**WHAT YOU HAVE TO DO:** How many lines of the data contain the string "based"? Write the number and nothing more.

Entries taken from a collection
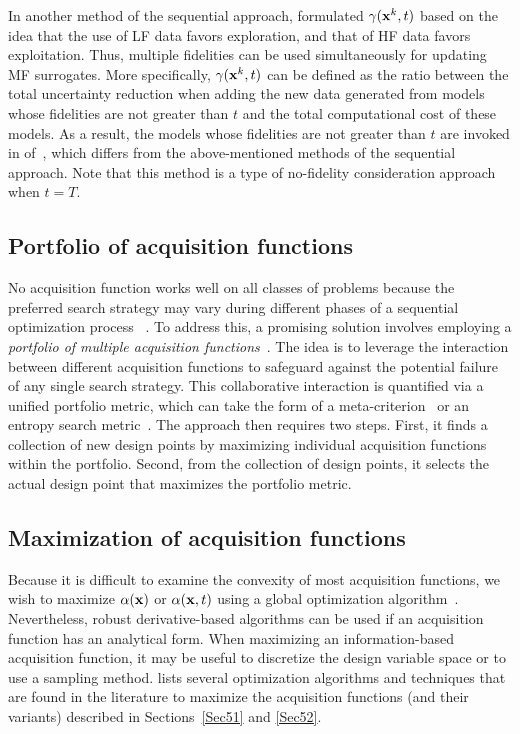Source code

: \documentclass[iicol,sn-basic]{sn-jnl}%
\begin{document}
In another method of the sequential approach, \cite{Meliani2019} formulated $\gamma({\bf x}^k,t)$ based on the idea that the use of LF data favors exploration, and that of HF data favors exploitation.
Thus, multiple fidelities can be used simultaneously for updating MF surrogates.
More specifically, $\gamma({\bf x}^k,t)$ can be defined as the ratio between the total uncertainty reduction when adding the new data generated from models whose fidelities are not greater than $t$ and the total computational cost of these models.
As a result, the models whose fidelities are not greater than $t$ are invoked in  of~, which differs from the above-mentioned methods of the sequential approach.
Note that this method is a type of no-fidelity consideration approach when $t=T$.

\subsection{Portfolio of acquisition functions}\label{Sec53}

No acquisition function works well on all classes of problems because the preferred search strategy may vary during different phases of a sequential optimization process ~\citep{Shahriari2016}.
To address this, a promising solution involves employing a \textit{portfolio of multiple acquisition functions}~\citep{Hoffman2014,Shahriari2014}.
The idea is to leverage the interaction between different acquisition functions to safeguard against the potential failure of any single search strategy.
This collaborative interaction is quantified via a unified portfolio metric, which can take the form of a meta-criterion~\citep{Hoffman2014} or an entropy search metric~\citep{Shahriari2014}.
The approach then requires two steps.
First, it finds a collection of new design points by maximizing individual acquisition functions within the portfolio.
Second, from the collection of design points, it selects the actual design point that maximizes the portfolio metric.

\subsection{Maximization of acquisition functions}\label{Sec54}

Because it is difficult to examine the convexity of most acquisition functions, we wish to maximize $\alpha({\bf x})$ or $\alpha({\bf x},t)$ using a global optimization algorithm~\citep{Neumaier2004}.
Nevertheless, robust derivative-based algorithms can be used if an acquisition function has an analytical form.
When maximizing an information-based acquisition function, it may be useful to discretize the design variable space or to use a sampling method.
 lists several optimization algorithms and techniques that are found in the literature to maximize the acquisition functions (and their variants) described in Sections~\ref{Sec51} and \ref{Sec52}.
\end{document}

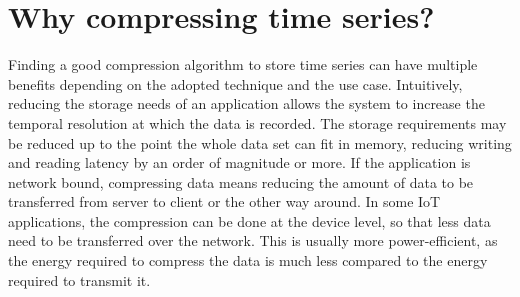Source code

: \section{Why compressing time series?}
Finding a good compression algorithm to store time series can have multiple benefits depending
on the adopted technique and the use case.
Intuitively, reducing the storage needs of an application allows the system to increase the 
temporal resolution at which the data is recorded.
The storage requirements may be reduced up to the point the whole data set can fit in memory,
reducing writing and reading latency by an order of magnitude or more.
If the application is network bound, compressing data means reducing the amount of data to be
transferred from server to client or the other way around.
In some IoT applications, the compression can be done at the device level, so that less data
need to be transferred over the network. This is usually more power-efficient, as the energy
required to compress the data is much less compared to the energy required to transmit it.

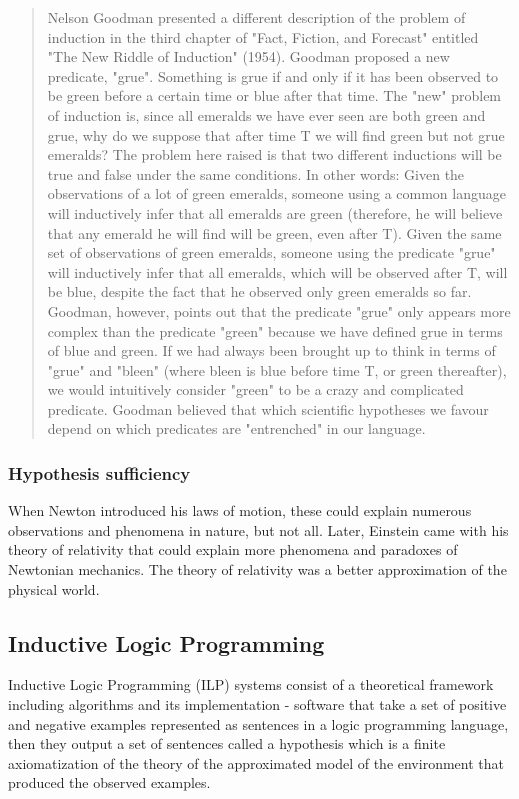 \begin{quote}
Nelson Goodman presented a different description of the problem of induction  in the third chapter of "Fact, Fiction, and Forecast" entitled "The New Riddle of Induction" (1954). Goodman proposed a new predicate, "grue". Something is grue if and only if it has been observed to be green before a certain time or blue after that time. The "new" problem of induction is, since all emeralds we have ever seen are both green and grue, why do we suppose that after time T we will find green but not grue emeralds? The problem here raised is that two different inductions will be true and false under the same conditions. In other words:
Given the observations of a lot of green emeralds, someone using a common language will inductively infer that all emeralds are green (therefore, he will believe that any emerald he will find will be green, even after T).
Given the same set of observations of green emeralds, someone using the predicate "grue" will inductively infer that all emeralds, which will be observed after T, will be blue, despite the fact that he observed only green emeralds so far.
Goodman, however, points out that the predicate "grue" only appears more complex than the predicate "green" because we have defined grue in terms of blue and green. If we had always been brought up to think in terms of "grue" and "bleen" (where bleen is blue before time T, or green thereafter), we would intuitively consider "green" to be a crazy and complicated predicate. Goodman believed that which scientific hypotheses we favour depend on which predicates are "entrenched" in our language.
\end{quote}

\subsubsection{Hypothesis sufficiency}
When Newton introduced his laws of motion, these could explain numerous observations and phenomena in nature, but not all. Later, Einstein came with his theory of relativity that could explain more phenomena and paradoxes of Newtonian mechanics. The theory of relativity was a better approximation of the physical world.

\subsection{Inductive Logic Programming}
Inductive Logic Programming (ILP) systems consist of a theoretical framework including algorithms and its implementation - software that take a set of positive and negative examples represented as sentences in a logic programming language, then they output a set of sentences called a hypothesis which is a finite axiomatization of the theory of the approximated model of the environment that produced the observed examples.

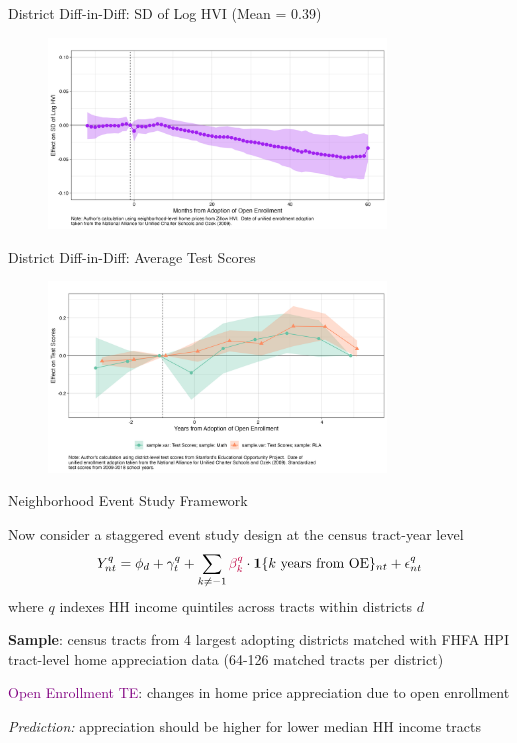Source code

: \documentclass[notes,11pt, aspectratio=169]{beamer}
\newenvironment{wideitemize}{\itemize\addtolength{\itemsep}{10pt}}{\enditemize}
\begin{document}
\begin{frame}{District Diff-in-Diff: SD of Log HVI (Mean = 0.39)}
\label{sd}
\begin{figure}
\centering
\includegraphics[width=0.8\textwidth]{figures/event_study_sd.png}
\end{figure}
\hyperlink{gini_did}{}
\end{frame}

\begin{frame}{District Diff-in-Diff: Average Test Scores}
\begin{figure}
\centering
\includegraphics[width=0.8\textwidth]{figures/did_scores.png}
\end{figure}
\end{frame}

\begin{frame}{Neighborhood Event Study Framework}
\begin{wideitemize}
\item Now consider a staggered event study design at the census tract-year level\[Y_{nt}^q = \phi_d + \gamma_t^q + \sum_{k \ne -1 } \textcolor{purple}{\beta_k^q} \cdot \mathbf{1}\{\text{$k$ years from OE}\}_{nt} +  \epsilon_{nt}^q \]
where $q$ indexes HH income quintiles across tracts within districts $d$
\item \textbf{Sample}: census tracts from 4 largest adopting districts matched with FHFA HPI tract-level home appreciation data (64-126 matched tracts per district)
\item \textcolor{purple}{Open Enrollment TE}: changes in home price appreciation due to open enrollment
\item \textit{Prediction:} appreciation should be higher for lower median HH income tracts
\end{wideitemize}
\end{frame}
\end{document}
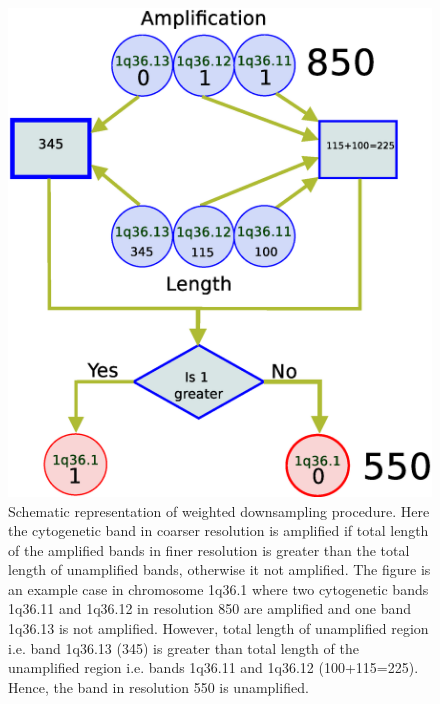 \begin{figure}[h!]
\centering
\includegraphics[scale=0.35]{figures/weighted}
\caption[Weighted downsampling]{Schematic representation of weighted downsampling procedure. Here the cytogenetic band in coarser resolution is amplified if total length of the  amplified bands in finer resolution is greater than the total length of unamplified bands, otherwise it not amplified. The figure is an example case in chromosome 1q36.1 where two cytogenetic bands 1q36.11 and 1q36.12 in resolution 850 are amplified and one band 1q36.13 is not amplified. However, total length of unamplified region i.e. band 1q36.13 (345) is greater than total length of the unamplified region i.e. bands 1q36.11 and 1q36.12 (100+115=225). Hence, the band in resolution 550 is unamplified.} \label{Fig:wamapping}
\end{figure}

**SOLUTION TO THE EXERCISE:** 3